■ Work to complete:
From the entries, copy each line that includes "rainy".

■ Data listing:

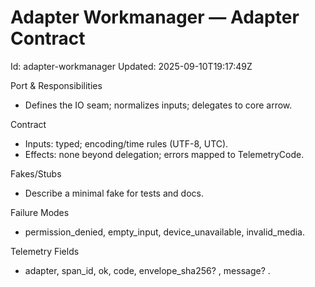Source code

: # Adapter Workmanager — Adapter Contract

Id: adapter-workmanager
Updated: 2025-09-10T19:17:49Z

Port & Responsibilities
- Defines the IO seam; normalizes inputs; delegates to core arrow.

Contract
- Inputs: typed; encoding/time rules (UTF-8, UTC).
- Effects: none beyond delegation; errors mapped to TelemetryCode.

Fakes/Stubs
- Describe a minimal fake for tests and docs.

Failure Modes
- permission_denied, empty_input, device_unavailable, invalid_media.

Telemetry Fields
- adapter, span_id, ok, code, envelope_sha256? , message? .
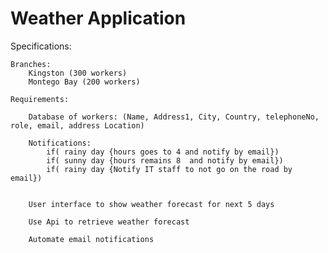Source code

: # Weather Application

Specifications:

    Branches:
        Kingston (300 workers)
        Montego Bay (200 workers)

    Requirements:

        Database of workers: (Name, Address1, City, Country, telephoneNo, role, email, address Location)

        Notifications:
            if( rainy day {hours goes to 4 and notify by email})
            if( sunny day {hours remains 8  and notify by email})
            if( rainy day {Notify IT staff to not go on the road by email})


        User interface to show weather forecast for next 5 days

        Use Api to retrieve weather forecast

        Automate email notifications
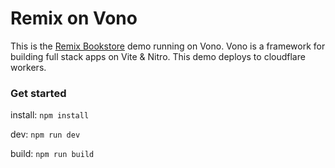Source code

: # Remix on Vono

This is the [Remix Bookstore](https://github.com/remix-run/remix/tree/main/demos/bookstore) demo running on Vono. Vono is a framework for building full stack apps on Vite & Nitro. This demo deploys to cloudflare workers.

### Get started

install: `npm install` 

dev: `npm run dev`

build: `npm run build`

■ Expected output:
            if( rainy day {hours goes to 4 and notify by email})
            if( rainy day {Notify IT staff to not go on the road by email})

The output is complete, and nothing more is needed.